Stored items
#####

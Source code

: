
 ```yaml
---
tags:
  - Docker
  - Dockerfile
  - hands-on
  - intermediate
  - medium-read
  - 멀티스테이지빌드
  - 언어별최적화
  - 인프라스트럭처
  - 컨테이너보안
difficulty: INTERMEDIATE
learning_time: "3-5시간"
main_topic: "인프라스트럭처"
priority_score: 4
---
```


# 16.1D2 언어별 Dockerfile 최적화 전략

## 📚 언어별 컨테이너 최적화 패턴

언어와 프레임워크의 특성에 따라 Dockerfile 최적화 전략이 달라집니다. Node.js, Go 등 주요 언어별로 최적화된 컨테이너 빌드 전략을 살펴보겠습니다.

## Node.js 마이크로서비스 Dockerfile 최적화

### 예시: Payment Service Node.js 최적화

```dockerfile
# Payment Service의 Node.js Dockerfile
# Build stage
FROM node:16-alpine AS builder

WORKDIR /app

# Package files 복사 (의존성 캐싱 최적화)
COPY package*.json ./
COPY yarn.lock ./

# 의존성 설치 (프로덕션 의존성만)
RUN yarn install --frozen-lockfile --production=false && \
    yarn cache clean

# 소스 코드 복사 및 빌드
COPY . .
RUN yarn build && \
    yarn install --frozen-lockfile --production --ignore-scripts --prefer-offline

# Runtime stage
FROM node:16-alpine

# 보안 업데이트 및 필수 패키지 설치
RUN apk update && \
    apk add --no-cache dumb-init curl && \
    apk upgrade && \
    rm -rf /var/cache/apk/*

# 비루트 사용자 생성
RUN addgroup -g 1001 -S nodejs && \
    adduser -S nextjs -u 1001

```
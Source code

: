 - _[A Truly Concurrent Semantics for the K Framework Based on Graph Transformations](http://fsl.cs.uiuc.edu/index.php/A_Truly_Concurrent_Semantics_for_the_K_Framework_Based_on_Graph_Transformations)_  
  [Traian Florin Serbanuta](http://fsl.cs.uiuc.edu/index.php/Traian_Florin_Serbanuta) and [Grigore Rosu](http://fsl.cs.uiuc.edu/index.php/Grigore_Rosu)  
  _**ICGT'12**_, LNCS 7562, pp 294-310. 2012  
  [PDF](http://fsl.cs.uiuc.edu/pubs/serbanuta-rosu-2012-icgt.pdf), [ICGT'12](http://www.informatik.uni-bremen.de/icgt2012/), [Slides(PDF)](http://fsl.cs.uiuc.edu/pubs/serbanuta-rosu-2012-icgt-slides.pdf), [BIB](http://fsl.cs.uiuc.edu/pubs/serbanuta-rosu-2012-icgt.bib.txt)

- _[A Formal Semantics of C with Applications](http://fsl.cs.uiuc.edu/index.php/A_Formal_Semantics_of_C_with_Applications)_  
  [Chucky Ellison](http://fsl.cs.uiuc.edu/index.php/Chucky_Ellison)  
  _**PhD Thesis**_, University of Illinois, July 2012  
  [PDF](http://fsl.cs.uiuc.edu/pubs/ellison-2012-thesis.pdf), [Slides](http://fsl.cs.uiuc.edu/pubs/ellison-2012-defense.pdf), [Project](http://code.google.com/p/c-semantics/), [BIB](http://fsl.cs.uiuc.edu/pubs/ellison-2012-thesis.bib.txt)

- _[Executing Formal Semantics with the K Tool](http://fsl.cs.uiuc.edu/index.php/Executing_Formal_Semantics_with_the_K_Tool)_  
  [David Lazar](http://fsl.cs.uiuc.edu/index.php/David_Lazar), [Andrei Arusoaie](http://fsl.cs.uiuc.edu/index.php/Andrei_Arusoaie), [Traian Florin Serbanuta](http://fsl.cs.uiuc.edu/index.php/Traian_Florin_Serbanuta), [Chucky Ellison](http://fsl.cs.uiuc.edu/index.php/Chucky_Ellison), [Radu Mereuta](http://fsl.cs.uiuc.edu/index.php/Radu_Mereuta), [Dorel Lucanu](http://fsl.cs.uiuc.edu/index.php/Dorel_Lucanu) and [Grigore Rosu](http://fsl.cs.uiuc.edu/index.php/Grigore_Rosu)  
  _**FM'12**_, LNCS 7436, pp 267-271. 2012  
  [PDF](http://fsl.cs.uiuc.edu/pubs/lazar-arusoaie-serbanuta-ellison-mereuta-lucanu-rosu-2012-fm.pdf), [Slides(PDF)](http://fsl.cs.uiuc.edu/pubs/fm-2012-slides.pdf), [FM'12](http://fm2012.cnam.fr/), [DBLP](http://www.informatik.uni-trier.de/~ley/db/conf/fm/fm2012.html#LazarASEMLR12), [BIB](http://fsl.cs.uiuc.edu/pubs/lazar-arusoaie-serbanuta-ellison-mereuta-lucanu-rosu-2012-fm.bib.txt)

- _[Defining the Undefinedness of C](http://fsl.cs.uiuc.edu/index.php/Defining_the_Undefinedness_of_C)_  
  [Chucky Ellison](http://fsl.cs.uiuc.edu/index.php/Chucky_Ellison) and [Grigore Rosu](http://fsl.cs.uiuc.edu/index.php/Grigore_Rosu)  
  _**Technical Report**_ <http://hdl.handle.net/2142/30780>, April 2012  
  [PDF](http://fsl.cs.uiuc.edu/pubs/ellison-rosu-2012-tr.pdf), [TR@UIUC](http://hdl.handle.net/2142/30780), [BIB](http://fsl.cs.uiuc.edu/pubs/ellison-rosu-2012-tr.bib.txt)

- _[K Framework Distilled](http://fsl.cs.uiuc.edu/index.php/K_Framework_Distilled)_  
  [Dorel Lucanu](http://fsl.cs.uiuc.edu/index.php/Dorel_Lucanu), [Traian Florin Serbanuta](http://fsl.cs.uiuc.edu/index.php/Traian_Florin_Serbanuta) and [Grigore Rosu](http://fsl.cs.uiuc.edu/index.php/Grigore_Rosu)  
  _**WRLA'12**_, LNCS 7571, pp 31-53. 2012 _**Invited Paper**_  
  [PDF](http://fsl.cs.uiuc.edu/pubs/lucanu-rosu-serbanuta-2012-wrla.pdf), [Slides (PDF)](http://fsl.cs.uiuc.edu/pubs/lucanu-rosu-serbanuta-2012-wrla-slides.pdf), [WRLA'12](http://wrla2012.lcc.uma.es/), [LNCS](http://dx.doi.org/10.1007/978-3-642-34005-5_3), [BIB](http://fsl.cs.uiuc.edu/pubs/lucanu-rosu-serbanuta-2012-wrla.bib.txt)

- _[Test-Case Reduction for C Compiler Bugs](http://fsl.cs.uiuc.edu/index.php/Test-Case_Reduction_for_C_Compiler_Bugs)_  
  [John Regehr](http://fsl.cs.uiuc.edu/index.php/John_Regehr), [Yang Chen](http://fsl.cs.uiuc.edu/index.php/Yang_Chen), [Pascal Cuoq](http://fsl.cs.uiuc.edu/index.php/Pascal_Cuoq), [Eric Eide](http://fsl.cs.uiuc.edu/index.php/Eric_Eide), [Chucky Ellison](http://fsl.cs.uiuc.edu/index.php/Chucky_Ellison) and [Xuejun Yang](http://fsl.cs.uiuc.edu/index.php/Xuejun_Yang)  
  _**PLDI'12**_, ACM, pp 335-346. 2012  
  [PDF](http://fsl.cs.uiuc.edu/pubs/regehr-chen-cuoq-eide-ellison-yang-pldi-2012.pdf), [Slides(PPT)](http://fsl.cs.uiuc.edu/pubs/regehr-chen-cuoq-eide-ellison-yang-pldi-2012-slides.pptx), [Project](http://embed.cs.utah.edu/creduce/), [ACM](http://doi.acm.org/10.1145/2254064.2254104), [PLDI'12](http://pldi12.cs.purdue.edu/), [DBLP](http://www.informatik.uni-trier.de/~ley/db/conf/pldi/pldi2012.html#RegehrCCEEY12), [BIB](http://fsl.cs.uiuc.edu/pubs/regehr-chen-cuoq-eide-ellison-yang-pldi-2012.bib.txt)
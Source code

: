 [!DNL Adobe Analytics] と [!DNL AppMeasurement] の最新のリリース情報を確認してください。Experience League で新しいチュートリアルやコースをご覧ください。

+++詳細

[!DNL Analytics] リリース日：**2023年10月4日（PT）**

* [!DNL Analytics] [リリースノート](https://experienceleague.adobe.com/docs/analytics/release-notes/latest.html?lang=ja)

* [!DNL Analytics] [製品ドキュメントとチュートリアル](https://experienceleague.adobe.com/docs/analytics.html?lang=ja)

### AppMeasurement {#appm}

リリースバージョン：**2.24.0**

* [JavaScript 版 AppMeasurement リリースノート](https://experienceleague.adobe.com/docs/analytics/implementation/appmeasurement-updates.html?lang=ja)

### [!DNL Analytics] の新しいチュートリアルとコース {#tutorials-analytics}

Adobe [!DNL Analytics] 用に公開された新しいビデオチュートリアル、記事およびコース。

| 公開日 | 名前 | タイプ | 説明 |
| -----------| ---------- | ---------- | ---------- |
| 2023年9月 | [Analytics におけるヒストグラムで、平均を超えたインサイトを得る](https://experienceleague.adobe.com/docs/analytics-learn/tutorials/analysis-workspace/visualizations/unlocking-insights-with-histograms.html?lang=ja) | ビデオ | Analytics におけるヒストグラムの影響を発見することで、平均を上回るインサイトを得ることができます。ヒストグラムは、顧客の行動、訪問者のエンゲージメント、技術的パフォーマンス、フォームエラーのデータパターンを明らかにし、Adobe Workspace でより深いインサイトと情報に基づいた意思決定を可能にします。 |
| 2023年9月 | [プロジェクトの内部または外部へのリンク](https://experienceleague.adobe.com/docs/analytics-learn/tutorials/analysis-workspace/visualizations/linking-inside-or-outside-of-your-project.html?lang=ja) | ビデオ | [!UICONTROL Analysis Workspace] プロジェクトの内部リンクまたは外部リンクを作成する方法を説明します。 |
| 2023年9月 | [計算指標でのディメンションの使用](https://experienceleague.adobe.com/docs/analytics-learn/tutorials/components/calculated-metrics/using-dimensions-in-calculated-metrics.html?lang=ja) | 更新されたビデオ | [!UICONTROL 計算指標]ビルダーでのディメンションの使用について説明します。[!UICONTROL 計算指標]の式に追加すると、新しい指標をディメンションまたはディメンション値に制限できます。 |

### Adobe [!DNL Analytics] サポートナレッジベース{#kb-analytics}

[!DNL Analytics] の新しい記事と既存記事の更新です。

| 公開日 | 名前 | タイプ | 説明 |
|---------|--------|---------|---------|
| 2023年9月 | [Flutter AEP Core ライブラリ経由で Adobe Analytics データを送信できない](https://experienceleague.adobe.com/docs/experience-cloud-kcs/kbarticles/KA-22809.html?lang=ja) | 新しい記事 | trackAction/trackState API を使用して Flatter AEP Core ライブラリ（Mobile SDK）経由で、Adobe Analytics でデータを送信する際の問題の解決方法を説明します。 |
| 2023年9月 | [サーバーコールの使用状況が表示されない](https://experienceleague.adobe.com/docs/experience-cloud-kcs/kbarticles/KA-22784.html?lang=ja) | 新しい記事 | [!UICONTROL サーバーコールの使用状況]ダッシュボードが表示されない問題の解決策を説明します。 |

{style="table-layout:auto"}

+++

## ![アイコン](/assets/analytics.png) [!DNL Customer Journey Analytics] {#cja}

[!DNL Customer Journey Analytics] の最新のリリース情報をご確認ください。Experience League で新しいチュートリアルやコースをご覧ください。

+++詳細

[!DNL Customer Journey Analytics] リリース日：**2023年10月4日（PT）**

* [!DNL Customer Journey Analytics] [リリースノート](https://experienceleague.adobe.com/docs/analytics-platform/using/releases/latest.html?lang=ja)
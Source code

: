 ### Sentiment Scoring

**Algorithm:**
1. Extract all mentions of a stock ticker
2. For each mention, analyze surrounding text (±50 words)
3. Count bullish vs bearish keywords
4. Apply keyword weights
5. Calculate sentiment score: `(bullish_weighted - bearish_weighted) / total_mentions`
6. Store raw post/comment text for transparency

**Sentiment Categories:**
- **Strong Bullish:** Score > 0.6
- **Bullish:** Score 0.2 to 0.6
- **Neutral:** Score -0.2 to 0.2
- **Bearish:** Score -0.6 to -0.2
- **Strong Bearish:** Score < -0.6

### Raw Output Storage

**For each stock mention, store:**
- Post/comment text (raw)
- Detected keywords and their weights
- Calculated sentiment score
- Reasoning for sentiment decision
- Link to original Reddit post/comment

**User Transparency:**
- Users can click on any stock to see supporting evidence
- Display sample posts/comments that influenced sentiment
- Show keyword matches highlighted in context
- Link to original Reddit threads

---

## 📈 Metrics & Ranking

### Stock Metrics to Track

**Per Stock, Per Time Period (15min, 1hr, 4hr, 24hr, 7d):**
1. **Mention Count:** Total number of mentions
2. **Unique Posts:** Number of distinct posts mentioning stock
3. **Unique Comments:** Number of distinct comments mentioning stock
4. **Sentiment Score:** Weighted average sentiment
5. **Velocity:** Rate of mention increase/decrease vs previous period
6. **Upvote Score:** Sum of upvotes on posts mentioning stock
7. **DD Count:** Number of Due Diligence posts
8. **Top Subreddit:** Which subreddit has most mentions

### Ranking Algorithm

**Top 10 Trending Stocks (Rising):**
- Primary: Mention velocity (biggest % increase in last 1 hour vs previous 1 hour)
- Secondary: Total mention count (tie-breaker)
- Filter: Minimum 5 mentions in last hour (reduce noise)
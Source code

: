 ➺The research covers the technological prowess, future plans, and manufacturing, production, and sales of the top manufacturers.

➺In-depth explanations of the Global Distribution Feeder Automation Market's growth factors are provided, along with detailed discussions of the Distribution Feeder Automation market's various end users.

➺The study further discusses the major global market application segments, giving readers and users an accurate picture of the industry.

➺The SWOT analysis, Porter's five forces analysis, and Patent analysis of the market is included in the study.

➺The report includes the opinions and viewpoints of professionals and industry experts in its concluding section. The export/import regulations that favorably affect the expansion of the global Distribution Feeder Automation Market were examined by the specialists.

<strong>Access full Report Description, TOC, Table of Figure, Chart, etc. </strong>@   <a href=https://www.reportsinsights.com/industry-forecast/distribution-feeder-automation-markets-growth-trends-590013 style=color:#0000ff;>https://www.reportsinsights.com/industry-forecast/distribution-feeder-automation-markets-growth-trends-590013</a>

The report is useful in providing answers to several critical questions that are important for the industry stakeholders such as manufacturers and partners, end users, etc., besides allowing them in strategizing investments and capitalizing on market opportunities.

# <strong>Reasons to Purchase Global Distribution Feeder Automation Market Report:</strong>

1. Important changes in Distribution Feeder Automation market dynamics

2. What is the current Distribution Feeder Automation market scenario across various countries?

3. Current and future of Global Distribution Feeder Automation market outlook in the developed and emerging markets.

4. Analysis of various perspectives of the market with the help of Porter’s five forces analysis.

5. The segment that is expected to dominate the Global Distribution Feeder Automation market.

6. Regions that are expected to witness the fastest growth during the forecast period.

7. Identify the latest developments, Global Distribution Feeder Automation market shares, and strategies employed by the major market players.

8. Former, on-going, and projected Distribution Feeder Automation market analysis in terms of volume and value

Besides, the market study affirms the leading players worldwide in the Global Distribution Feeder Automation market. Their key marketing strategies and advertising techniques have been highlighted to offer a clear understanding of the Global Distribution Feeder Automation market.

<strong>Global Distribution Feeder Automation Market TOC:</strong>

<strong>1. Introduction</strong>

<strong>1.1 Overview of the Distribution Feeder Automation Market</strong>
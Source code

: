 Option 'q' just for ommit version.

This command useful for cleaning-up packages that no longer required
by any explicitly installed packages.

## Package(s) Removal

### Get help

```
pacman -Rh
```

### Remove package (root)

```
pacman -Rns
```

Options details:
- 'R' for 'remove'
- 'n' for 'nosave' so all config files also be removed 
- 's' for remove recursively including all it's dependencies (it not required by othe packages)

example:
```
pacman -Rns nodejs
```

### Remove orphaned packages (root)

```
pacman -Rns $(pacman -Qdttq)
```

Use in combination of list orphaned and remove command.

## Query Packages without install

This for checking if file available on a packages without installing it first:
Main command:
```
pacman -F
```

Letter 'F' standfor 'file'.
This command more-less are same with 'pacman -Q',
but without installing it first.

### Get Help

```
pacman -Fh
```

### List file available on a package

#####

Work instructions: Copy out each line of the data that has the word "manufacturers" in it.

Task answer:
: ➺The research covers the technological prowess, future plans, and manufacturing, production, and sales of the top manufacturers.
The report is useful in providing answers to several critical questions that are important for the industry stakeholders such as manufacturers and partners, end users, etc., besides allowing them in strategizing investments and capitalizing on market opportunities.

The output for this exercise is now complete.